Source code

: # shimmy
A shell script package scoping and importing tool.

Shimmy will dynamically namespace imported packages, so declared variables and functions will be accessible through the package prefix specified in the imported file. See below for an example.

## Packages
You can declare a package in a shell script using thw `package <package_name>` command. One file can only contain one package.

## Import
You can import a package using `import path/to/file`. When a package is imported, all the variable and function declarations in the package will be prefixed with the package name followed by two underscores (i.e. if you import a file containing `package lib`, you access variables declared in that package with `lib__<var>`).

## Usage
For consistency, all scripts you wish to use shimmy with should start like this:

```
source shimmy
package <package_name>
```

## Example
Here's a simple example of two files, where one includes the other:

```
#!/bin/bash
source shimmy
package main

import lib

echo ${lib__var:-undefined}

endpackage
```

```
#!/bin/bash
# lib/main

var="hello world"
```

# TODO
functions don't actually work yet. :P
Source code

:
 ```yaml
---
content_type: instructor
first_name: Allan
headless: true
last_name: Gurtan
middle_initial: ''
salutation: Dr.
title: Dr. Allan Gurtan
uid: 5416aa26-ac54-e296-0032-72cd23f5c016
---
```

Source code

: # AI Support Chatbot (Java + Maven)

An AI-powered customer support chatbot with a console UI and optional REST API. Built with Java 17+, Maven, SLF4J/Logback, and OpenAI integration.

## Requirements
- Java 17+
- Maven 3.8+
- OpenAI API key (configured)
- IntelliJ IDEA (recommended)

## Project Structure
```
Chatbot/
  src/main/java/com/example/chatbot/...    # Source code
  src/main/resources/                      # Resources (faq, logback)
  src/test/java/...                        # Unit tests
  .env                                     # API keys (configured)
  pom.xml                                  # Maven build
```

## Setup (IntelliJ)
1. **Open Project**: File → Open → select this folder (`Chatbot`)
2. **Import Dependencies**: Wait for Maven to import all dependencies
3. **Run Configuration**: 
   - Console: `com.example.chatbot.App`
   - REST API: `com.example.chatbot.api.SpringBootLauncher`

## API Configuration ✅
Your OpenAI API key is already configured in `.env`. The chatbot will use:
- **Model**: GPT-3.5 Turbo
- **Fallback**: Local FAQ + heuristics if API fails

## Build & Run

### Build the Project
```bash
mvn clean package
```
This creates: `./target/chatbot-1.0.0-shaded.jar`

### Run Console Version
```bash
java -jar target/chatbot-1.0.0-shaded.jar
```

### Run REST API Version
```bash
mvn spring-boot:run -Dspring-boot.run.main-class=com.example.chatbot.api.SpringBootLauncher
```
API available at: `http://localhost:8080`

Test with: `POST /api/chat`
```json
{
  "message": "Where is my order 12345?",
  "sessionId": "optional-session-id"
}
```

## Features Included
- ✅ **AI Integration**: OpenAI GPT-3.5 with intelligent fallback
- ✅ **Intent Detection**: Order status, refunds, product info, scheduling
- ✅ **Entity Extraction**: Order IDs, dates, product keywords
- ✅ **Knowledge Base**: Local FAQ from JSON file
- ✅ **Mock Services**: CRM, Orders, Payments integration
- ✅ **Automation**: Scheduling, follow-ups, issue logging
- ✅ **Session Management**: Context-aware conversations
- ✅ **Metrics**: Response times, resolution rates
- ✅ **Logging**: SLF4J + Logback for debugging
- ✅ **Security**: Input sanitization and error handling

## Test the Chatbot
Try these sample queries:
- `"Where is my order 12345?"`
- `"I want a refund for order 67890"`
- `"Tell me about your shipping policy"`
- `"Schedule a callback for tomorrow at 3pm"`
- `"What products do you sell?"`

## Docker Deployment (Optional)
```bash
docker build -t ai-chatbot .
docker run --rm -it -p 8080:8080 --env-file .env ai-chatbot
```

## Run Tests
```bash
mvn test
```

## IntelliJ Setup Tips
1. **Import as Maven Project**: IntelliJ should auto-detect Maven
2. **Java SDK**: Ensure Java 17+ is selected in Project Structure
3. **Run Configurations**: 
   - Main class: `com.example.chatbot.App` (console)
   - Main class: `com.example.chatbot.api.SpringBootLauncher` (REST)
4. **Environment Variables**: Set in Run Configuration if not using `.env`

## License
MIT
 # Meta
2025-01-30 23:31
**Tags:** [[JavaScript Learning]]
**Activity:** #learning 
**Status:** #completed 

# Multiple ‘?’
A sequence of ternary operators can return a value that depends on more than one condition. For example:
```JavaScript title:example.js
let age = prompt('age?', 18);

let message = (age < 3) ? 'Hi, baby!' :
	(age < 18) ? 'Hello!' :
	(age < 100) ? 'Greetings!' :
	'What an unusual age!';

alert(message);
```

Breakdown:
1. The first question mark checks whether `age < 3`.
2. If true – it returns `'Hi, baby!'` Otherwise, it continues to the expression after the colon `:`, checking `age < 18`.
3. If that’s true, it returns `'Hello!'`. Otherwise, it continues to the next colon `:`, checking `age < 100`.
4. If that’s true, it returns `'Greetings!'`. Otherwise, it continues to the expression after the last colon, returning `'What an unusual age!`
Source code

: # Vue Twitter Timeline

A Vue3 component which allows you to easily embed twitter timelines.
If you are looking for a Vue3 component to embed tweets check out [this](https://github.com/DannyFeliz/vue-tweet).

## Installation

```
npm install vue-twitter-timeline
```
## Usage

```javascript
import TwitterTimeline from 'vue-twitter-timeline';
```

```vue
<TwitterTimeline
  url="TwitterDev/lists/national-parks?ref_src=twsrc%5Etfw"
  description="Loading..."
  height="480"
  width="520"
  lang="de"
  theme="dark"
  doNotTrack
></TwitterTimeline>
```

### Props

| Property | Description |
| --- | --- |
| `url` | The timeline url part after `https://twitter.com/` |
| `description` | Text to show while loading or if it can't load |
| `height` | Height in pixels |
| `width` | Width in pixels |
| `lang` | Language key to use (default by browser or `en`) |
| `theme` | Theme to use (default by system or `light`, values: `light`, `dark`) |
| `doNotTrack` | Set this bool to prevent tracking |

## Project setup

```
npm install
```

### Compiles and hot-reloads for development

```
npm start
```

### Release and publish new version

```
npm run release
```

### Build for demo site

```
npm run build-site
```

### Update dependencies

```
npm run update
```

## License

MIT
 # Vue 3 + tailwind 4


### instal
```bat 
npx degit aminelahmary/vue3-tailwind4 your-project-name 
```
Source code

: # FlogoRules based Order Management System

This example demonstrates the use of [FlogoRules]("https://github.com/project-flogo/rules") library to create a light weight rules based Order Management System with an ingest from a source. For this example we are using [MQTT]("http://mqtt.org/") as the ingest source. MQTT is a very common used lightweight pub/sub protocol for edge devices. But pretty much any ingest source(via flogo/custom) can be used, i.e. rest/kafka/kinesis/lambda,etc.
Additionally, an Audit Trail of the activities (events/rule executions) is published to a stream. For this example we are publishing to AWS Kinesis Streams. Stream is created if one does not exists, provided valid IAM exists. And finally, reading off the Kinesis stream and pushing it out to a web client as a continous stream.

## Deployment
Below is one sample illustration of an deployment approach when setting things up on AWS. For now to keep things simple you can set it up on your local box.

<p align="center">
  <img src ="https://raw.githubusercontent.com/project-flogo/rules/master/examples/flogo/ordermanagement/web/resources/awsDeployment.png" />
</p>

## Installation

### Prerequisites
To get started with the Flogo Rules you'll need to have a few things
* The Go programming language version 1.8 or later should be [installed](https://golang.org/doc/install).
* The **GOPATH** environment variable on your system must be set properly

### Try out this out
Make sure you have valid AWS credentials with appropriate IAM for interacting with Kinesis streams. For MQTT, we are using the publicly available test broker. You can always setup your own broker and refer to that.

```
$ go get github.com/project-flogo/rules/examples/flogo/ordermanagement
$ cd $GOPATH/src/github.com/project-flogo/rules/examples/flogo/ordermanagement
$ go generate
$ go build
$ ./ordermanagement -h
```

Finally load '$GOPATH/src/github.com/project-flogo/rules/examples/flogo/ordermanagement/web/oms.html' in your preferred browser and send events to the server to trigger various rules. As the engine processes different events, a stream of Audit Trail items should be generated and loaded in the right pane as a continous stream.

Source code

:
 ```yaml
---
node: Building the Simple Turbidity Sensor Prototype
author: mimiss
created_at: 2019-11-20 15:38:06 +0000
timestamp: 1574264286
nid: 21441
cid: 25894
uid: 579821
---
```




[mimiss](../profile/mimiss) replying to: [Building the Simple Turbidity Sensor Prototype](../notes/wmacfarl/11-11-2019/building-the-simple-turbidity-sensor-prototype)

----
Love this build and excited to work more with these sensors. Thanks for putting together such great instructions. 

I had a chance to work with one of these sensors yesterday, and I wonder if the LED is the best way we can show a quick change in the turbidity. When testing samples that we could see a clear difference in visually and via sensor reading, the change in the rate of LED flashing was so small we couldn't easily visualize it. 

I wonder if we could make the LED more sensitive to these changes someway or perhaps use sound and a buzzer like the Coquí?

=======

--- Assignment ---
Only lines with the word "colon" go in the answer. Take them all from the entries above.

--- Reply ---
2. If true – it returns `'Hi, baby!'` Otherwise, it continues to the expression after the colon `:`, checking `age < 18`.
3. If that’s true, it returns `'Hello!'`. Otherwise, it continues to the next colon `:`, checking `age < 100`.
4. If that’s true, it returns `'Greetings!'`. Otherwise, it continues to the expression after the last colon, returning `'What an unusual age!`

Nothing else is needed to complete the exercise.